The myth of America’s decline
This is an excerpt from “The Reckoning: Debt, Democracy and the Future of American Power,” published this week by Palgrave Macmillan.
For all the doom and gloom about “American decline,” the United States looks nothing like the twilight empires to which it’s often compared. For one thing, in this age of globalization, a far greater swath of the planet – including some surprising nations like China and Saudi Arabia – wish America well, albeit for their own, selfish reasons. Why would either country, in spite of what it may think of American culture or foreign policy, want to upset a status quo upheld, at great expense, by American power that enriches them more each and every year? From the US perspective, this should be an advantage. It creates stakeholders all over the planet that genuinely hope Washington can solve its current fiscal problems.
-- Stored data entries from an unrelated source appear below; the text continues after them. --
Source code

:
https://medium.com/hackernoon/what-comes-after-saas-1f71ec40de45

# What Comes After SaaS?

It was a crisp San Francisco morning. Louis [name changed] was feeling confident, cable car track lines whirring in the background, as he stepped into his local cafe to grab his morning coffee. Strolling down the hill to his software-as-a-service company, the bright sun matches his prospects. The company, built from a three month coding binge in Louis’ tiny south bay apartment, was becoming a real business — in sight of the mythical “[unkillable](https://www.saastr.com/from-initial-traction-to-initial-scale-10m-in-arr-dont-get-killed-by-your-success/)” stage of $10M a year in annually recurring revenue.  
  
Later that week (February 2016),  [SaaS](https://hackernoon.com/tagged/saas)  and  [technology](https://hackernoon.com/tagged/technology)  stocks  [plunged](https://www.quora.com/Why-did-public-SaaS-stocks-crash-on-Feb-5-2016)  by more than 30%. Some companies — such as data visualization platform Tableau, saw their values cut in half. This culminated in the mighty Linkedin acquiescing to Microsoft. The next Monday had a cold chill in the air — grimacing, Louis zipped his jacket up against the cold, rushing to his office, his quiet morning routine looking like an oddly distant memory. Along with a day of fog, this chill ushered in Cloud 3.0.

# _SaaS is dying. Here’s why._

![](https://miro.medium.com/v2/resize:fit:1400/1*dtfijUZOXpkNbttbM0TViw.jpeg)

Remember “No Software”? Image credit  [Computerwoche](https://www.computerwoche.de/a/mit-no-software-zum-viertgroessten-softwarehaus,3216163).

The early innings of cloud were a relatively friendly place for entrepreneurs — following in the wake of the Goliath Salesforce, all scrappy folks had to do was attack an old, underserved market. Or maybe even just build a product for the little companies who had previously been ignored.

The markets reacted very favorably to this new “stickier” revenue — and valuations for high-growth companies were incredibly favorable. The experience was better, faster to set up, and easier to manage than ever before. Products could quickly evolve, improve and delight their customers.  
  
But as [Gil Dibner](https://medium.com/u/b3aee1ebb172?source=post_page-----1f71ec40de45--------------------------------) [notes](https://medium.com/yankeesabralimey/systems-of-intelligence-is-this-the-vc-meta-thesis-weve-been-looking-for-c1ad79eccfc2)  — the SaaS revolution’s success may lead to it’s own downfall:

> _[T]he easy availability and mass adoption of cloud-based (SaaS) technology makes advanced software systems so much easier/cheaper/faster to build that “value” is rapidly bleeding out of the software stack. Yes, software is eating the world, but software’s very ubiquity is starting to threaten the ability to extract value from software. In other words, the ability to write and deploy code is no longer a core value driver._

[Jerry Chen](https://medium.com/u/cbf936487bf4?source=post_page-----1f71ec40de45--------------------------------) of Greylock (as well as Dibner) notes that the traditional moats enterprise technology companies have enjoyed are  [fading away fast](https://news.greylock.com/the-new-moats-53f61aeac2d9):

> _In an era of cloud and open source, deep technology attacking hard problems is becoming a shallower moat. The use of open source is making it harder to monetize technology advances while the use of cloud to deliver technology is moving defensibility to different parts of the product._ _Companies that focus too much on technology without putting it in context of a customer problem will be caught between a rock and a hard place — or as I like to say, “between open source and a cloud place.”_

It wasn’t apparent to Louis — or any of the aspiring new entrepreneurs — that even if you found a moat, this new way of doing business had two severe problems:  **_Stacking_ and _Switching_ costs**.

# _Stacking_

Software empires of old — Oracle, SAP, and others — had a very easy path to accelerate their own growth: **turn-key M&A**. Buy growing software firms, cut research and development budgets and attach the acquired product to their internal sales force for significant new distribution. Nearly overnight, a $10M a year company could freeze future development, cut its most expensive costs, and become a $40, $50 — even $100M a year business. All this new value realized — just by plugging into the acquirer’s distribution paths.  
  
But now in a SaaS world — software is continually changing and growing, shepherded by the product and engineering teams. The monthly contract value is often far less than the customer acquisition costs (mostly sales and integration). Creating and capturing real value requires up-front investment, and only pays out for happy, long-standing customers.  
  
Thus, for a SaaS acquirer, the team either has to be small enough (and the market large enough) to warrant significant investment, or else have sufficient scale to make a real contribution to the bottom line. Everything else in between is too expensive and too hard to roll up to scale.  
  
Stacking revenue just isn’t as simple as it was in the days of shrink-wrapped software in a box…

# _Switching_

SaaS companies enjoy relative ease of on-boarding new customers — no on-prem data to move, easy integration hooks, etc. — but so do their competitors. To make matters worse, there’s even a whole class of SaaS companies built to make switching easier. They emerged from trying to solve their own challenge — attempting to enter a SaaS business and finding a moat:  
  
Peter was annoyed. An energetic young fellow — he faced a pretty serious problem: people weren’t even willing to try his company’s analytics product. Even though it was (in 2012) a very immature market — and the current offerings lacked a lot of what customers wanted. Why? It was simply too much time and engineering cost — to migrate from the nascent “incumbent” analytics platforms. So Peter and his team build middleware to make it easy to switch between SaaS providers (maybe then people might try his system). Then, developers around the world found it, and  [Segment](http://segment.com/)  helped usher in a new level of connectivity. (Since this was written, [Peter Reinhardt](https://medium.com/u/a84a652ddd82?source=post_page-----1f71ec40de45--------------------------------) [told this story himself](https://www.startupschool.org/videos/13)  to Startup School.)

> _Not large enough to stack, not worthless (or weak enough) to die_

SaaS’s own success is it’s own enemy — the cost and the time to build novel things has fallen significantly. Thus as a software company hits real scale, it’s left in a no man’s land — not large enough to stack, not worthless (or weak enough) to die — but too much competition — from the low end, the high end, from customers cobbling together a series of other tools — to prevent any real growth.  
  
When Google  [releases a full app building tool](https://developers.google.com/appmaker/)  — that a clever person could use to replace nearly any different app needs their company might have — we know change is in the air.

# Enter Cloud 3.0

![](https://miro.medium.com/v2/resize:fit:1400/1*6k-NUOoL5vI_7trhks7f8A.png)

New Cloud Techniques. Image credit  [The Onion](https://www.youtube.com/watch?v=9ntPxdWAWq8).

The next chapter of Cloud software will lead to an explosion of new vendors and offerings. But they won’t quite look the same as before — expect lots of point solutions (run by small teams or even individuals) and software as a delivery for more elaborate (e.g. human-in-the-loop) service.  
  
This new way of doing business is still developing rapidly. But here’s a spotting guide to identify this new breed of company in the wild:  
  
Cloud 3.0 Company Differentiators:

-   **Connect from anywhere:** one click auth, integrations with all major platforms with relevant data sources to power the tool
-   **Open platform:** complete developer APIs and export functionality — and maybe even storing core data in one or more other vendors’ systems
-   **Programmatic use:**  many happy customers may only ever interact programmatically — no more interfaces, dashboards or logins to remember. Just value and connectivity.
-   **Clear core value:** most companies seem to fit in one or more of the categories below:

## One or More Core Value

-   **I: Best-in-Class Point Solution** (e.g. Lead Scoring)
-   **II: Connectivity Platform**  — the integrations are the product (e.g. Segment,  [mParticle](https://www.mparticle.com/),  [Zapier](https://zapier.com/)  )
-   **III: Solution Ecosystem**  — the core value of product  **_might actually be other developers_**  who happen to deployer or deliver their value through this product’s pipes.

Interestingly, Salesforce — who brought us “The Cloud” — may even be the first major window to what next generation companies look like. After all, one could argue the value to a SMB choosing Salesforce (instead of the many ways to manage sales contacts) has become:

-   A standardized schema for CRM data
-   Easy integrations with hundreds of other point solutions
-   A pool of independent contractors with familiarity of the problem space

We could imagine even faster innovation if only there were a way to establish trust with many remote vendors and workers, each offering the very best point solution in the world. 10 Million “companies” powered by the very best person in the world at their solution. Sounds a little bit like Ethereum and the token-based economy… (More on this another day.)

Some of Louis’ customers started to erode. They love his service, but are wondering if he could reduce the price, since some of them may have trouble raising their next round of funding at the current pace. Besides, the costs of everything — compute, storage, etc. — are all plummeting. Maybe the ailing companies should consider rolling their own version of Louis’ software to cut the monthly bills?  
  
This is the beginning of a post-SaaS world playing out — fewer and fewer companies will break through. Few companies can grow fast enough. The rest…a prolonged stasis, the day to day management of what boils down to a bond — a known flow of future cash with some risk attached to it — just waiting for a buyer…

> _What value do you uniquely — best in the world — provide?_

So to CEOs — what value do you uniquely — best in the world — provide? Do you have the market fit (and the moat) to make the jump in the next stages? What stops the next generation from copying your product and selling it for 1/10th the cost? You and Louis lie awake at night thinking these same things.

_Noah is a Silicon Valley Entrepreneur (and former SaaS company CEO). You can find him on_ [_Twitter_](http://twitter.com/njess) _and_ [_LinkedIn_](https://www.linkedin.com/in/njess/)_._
With the exception of the British Empire, which had a relatively benign replacement lined up when it ran out of steam, history offers no other example of a waning empire whose most obvious potential rivals – China, India, the EU, to name but a few – all have good reasons to want to help arrange a long, slow approach to a soft landing.
“I have no objection to the principle of an American Empire,” writes Niall Ferguson, the Oxford historian. “Indeed, a part of my argument is that many parts of the world would benefit from a period of American rule.” Ferguson and others like him recognize the importance of the role the United States has played, a role that “not only underwrites the free exchange of commodities, labor and capital but also creates and upholds the conditions without which markets cannot function – peace and order, the rule of law, non-corrupt administration, stable fiscal and monetary policies – as well as public goods.” Ironically, many would-be topplers of American hegemony no doubt feel the same way.
Another key difference from the decline of Europe’s imperial powers is that while America’s relative decline is underway, the United States hardly looks likely to sink quickly to second-class status. In other words, the current trajectory would see the United States settle into a kind of parity with emerging powers. In instances where the changing of the guard occurred with amazing speed – Spain after Philip II, the Dutch after the Napoleonic wars, France after World War I, and Britain after World War II – the declining powers were exhausted, attempting to cling to far-flung colonies because their imperial economic models depended on extracting every last ounce of labor and resources to prop up the home country. The United States has something none of them ever enjoyed – the world’s largest domestic consumer market, as well as a commanding lead in many of the disruptive technologies that still drive product innovation. So absolute decline appears only a distant prospect – unless Americans badly fail at the polls, inviting another decade just like the one just finished.
Relative decline for the United States is hardly the worst possible outcome, if Washington and its allies can fashion a post-hegemonic system as resilient as the US-dominated one launched by Roosevelt and Truman in the mid-1940s. And Americans may find that, after decades of superpower headaches, they kind of enjoy being mortal again.
But this will require some serious repair work, and not just to the national balance sheet. Americans are right to take pride in their country’s achievements, but at times this pride looks, from the outside, a lot like arrogance or even racism. “Brazil, China, India, and other fast-emerging states have a different set of cultural, political, and economic experiences, and they see the world through their anti-imperial and anticolonial pasts,” says G. John Ikenberry, a Princeton professor of international relations and former State Department official. “Still grappling with basic problems of development, they do not share the concerns of the advanced capitalist societies. The recent global economic slowdown has also bolstered this narrative of liberal international decline. Beginning in the United States, the crisis has tarnished the American model of liberal capitalism and raised new doubts about the ability of the United States to act as the global economic leader.”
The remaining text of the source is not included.